To get an idea of the width of the stimulus range that included zero on the SPARS at the group level, we calculated the Tukey trimean for each individual, at each stimulus intensity, and then calculated the mean and bootstrapped 95% CI for the group at each stimulus intensity. These data were then plotted to show the stimulus range over which the group’s CIs included zero (pain threshold).
The selection of the tukey trimean as the measure of central tendancy at the individual level was based on the analysis of central tendancy reported in the original description of the SPARS (Supplement_3.pdf). The Tukey trimean is defined as the weighted average of the distribution’s median and its two quartiles, and is a robust measure of central tendancy that unlike a median, takes the spread of the data into account.

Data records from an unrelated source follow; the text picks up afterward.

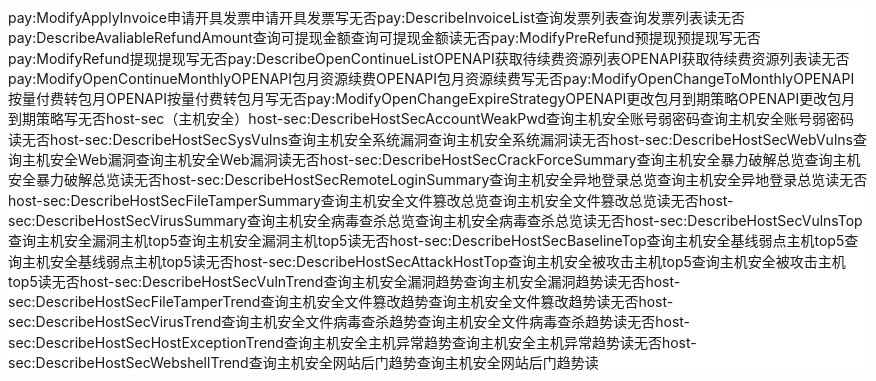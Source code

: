 <td class="confluenceTd">pay:ModifyApplyInvoice</td><td class="confluenceTd">申请开具发票</td><td class="confluenceTd">申请开具发票</td><td class="confluenceTd">写</td><td class="confluenceTd">无</td><td class="confluenceTd">否</td></tr><tr><td class="confluenceTd">pay:DescribeInvoiceList</td><td class="confluenceTd">查询发票列表</td><td class="confluenceTd">查询发票列表</td><td class="confluenceTd">读</td><td class="confluenceTd">无</td><td class="confluenceTd">否</td></tr><tr><td class="confluenceTd">pay:DescribeAvaliableRefundAmount</td><td class="confluenceTd">查询可提现金额</td><td class="confluenceTd">查询可提现金额</td><td class="confluenceTd">读</td><td class="confluenceTd">无</td><td class="confluenceTd">否</td></tr><tr><td class="confluenceTd">pay:ModifyPreRefund</td><td class="confluenceTd">预提现</td><td class="confluenceTd">预提现</td><td class="confluenceTd">写</td><td class="confluenceTd">无</td><td class="confluenceTd">否</td></tr><tr><td class="confluenceTd">pay:ModifyRefund</td><td class="confluenceTd">提现</td><td class="confluenceTd">提现</td><td class="confluenceTd">写</td><td class="confluenceTd">无</td><td class="confluenceTd">否</td></tr><tr><td class="confluenceTd">pay:DescribeOpenContinueList</td><td class="confluenceTd">OPENAPI获取待续费资源列表</td><td class="confluenceTd">OPENAPI获取待续费资源列表</td><td class="confluenceTd">读</td><td class="confluenceTd">无</td><td class="confluenceTd">否</td></tr><tr><td class="confluenceTd">pay:ModifyOpenContinueMonthly</td><td class="confluenceTd">OPENAPI包月资源续费</td><td class="confluenceTd">OPENAPI包月资源续费</td><td class="confluenceTd">写</td><td class="confluenceTd">无</td><td class="confluenceTd">否</td></tr><tr><td class="confluenceTd">pay:ModifyOpenChangeToMonthly</td><td class="confluenceTd">OPENAPI按量付费转包月</td><td class="confluenceTd">OPENAPI按量付费转包月</td><td class="confluenceTd">写</td><td class="confluenceTd">无</td><td class="confluenceTd">否</td></tr><tr><td class="confluenceTd">pay:ModifyOpenChangeExpireStrategy</td><td class="confluenceTd">OPENAPI更改包月到期策略</td><td class="confluenceTd">OPENAPI更改包月到期策略</td><td class="confluenceTd">写</td><td class="confluenceTd">无</td><td class="confluenceTd">否</td></tr><tr><td rowspan="52" class="confluenceTd">host-sec（主机安全）</td><td class="confluenceTd">host-sec:DescribeHostSecAccountWeakPwd</td><td class="confluenceTd">查询主机安全账号弱密码</td><td class="confluenceTd">查询主机安全账号弱密码</td><td class="confluenceTd">读</td><td class="confluenceTd">无</td><td class="confluenceTd">否</td></tr><tr><td class="confluenceTd">host-sec:DescribeHostSecSysVulns</td><td class="confluenceTd">查询主机安全系统漏洞</td><td class="confluenceTd">查询主机安全系统漏洞</td><td class="confluenceTd">读</td><td class="confluenceTd">无</td><td class="confluenceTd">否</td></tr><tr><td class="confluenceTd">host-sec:DescribeHostSecWebVulns</td><td class="confluenceTd">查询主机安全Web漏洞</td><td class="confluenceTd">查询主机安全Web漏洞</td><td class="confluenceTd">读</td><td class="confluenceTd">无</td><td class="confluenceTd">否</td></tr><tr><td class="confluenceTd">host-sec:DescribeHostSecCrackForceSummary</td><td class="confluenceTd">查询主机安全暴力破解总览</td><td class="confluenceTd">查询主机安全暴力破解总览</td><td class="confluenceTd">读</td><td class="confluenceTd">无</td><td class="confluenceTd">否</td></tr><tr><td class="confluenceTd">host-sec:DescribeHostSecRemoteLoginSummary</td><td class="confluenceTd">查询主机安全异地登录总览</td><td class="confluenceTd">查询主机安全异地登录总览</td><td class="confluenceTd">读</td><td class="confluenceTd">无</td><td class="confluenceTd">否</td></tr><tr><td class="confluenceTd">host-sec:DescribeHostSecFileTamperSummary</td><td class="confluenceTd">查询主机安全文件篡改总览</td><td class="confluenceTd">查询主机安全文件篡改总览</td><td class="confluenceTd">读</td><td class="confluenceTd">无</td><td class="confluenceTd">否</td></tr><tr><td class="confluenceTd">host-sec:DescribeHostSecVirusSummary</td><td class="confluenceTd">查询主机安全病毒查杀总览</td><td class="confluenceTd">查询主机安全病毒查杀总览</td><td class="confluenceTd">读</td><td class="confluenceTd">无</td><td class="confluenceTd">否</td></tr><tr><td class="confluenceTd">host-sec:DescribeHostSecVulnsTop</td><td class="confluenceTd">查询主机安全漏洞主机top5</td><td class="confluenceTd">查询主机安全漏洞主机top5</td><td class="confluenceTd">读</td><td class="confluenceTd">无</td><td class="confluenceTd">否</td></tr><tr><td class="confluenceTd">host-sec:DescribeHostSecBaselineTop</td><td class="confluenceTd">查询主机安全基线弱点主机top5</td><td class="confluenceTd">查询主机安全基线弱点主机top5</td><td class="confluenceTd">读</td><td class="confluenceTd">无</td><td class="confluenceTd">否</td></tr><tr><td class="confluenceTd">host-sec:DescribeHostSecAttackHostTop</td><td class="confluenceTd">查询主机安全被攻击主机top5</td><td class="confluenceTd">查询主机安全被攻击主机top5</td><td class="confluenceTd">读</td><td class="confluenceTd">无</td><td class="confluenceTd">否</td></tr><tr><td class="confluenceTd">host-sec:DescribeHostSecVulnTrend</td><td class="confluenceTd">查询主机安全漏洞趋势</td><td class="confluenceTd">查询主机安全漏洞趋势</td><td class="confluenceTd">读</td><td class="confluenceTd">无</td><td class="confluenceTd">否</td></tr><tr><td class="confluenceTd">host-sec:DescribeHostSecFileTamperTrend</td><td class="confluenceTd">查询主机安全文件篡改趋势</td><td class="confluenceTd">查询主机安全文件篡改趋势</td><td class="confluenceTd">读</td><td class="confluenceTd">无</td><td class="confluenceTd">否</td></tr><tr><td class="confluenceTd">host-sec:DescribeHostSecVirusTrend</td><td class="confluenceTd">查询主机安全文件病毒查杀趋势</td><td class="confluenceTd">查询主机安全文件病毒查杀趋势</td><td class="confluenceTd">读</td><td class="confluenceTd">无</td><td class="confluenceTd">否</td></tr><tr><td class="confluenceTd">host-sec:DescribeHostSecHostExceptionTrend</td><td class="confluenceTd">查询主机安全主机异常趋势</td><td class="confluenceTd">查询主机安全主机异常趋势</td><td class="confluenceTd">读</td><td class="confluenceTd">无</td><td class="confluenceTd">否</td></tr><tr><td class="confluenceTd">host-sec:DescribeHostSecWebshellTrend</td><td class="confluenceTd">查询主机安全网站后门趋势</td><td class="confluenceTd">查询主机安全网站后门趋势</td><td class="confluenceTd">读</td>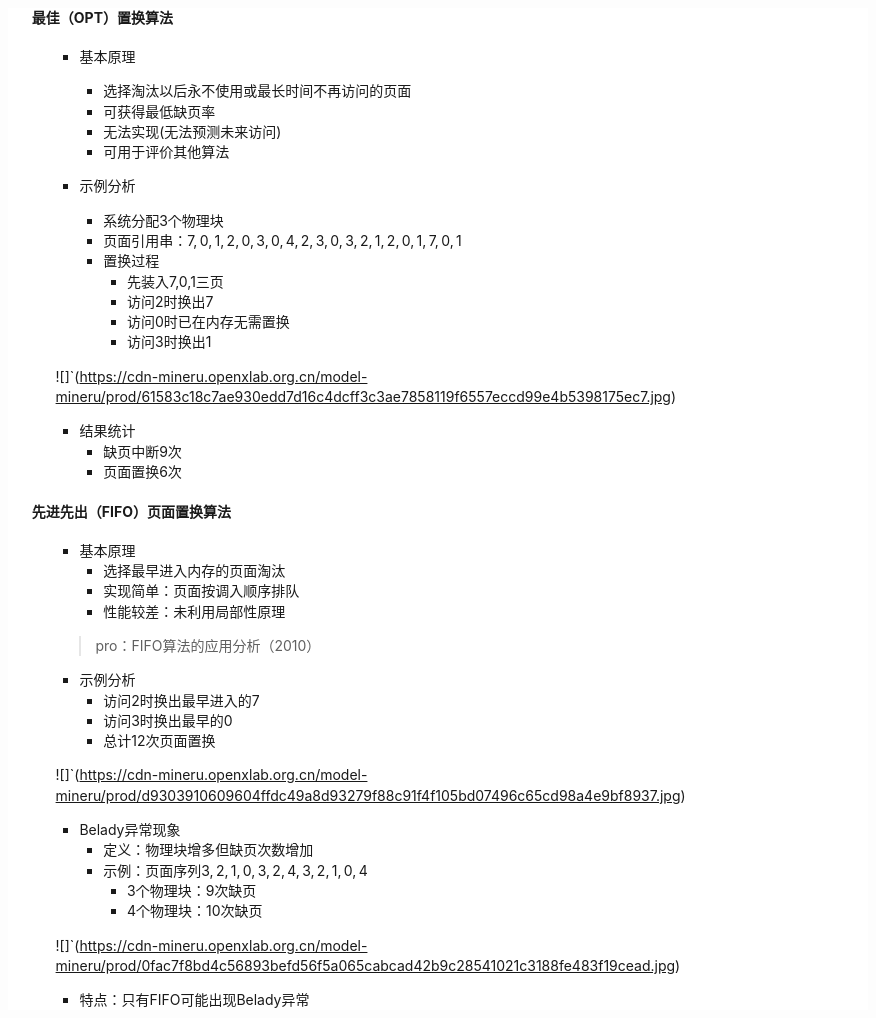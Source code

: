 <ul>

#### 最佳（OPT）置换算法

<ul>

- 基本原理
  - 选择淘汰以后永不使用或最长时间不再访问的页面
  - 可获得最低缺页率
  - 无法实现(无法预测未来访问)
  - 可用于评价其他算法

- 示例分析
  - 系统分配3个物理块
  - 页面引用串：$7,0,1,2,0,3,0,4,2,3,0,3,2,1,2,0,1,7,0,1$
  - 置换过程
    - 先装入7,0,1三页
    - 访问2时换出7
    - 访问0时已在内存无需置换
    - 访问3时换出1
    
![]`(https://cdn-mineru.openxlab.org.cn/model-mineru/prod/61583c18c7ae930edd7d16c4dcff3c3ae7858119f6557eccd99e4b5398175ec7.jpg)

- 结果统计
  - 缺页中断9次
  - 页面置换6次

</ul>

#### 先进先出（FIFO）页面置换算法

<ul>

- 基本原理
  - 选择最早进入内存的页面淘汰
  - 实现简单：页面按调入顺序排队
  - 性能较差：未利用局部性原理

>pro：FIFO算法的应用分析（2010）

- 示例分析
  - 访问2时换出最早进入的7
  - 访问3时换出最早的0
  - 总计12次页面置换

![]`(https://cdn-mineru.openxlab.org.cn/model-mineru/prod/d9303910609604ffdc49a8d93279f88c91f4f105bd07496c65cd98a4e9bf8937.jpg)

- Belady异常现象
  - 定义：物理块增多但缺页次数增加
  - 示例：页面序列$3,2,1,0,3,2,4,3,2,1,0,4$
    - 3个物理块：9次缺页
    - 4个物理块：10次缺页

![]`(https://cdn-mineru.openxlab.org.cn/model-mineru/prod/0fac7f8bd4c56893befd56f5a065cabcad42b9c28541021c3188fe483f19cead.jpg)

- 特点：只有FIFO可能出现Belady异常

\[ T_{mean} = \frac{1}{2}(Q_2 + \frac{Q_1 + Q_3}{2}) \]
Where:
# Define the tri_mean function
tri_mean <- function(x) {
# Calculate quantiles
q1 <- quantile(x, probs = 0.25, na.rm = TRUE)[[1]]
q2 <- median(x, na.rm = TRUE)
q3 <- quantile(x, probs = 0.75, na.rm = TRUE)[[1]]
# Calculate trimean
tri_mean <- (q2 + ((q1 + q3) / 2)) / 2
# Round to a whole number
tri_mean <- round(tri_mean)
return(tri_mean)
}
Note: No inspection of block and stimulus order effects were undertaken because analysis of these factors in the original description of the SPARS revealed no order effects (Supplement_4.pdf).
The experimental protocol called for participants to be exposed to 13 stimuli, evenly spaced at 0.25J intervals over the range 1.00J to 4.00J. Each stimulus intensity was applied 8 times, giving a total of 104 exposures (trials). To prevent learning effects, the 104 trials were randomised across 4 experimental blocks (26 trials per block).
# Import
data <- read_rds('data-cleaned/SPARS_A.rds')
# Inspect
glimpse(data)
## Observations: 1,927
## Variables: 6
## $ PID <chr> "ID01", "ID01", "ID01", "ID01", "ID01", "ID01", "...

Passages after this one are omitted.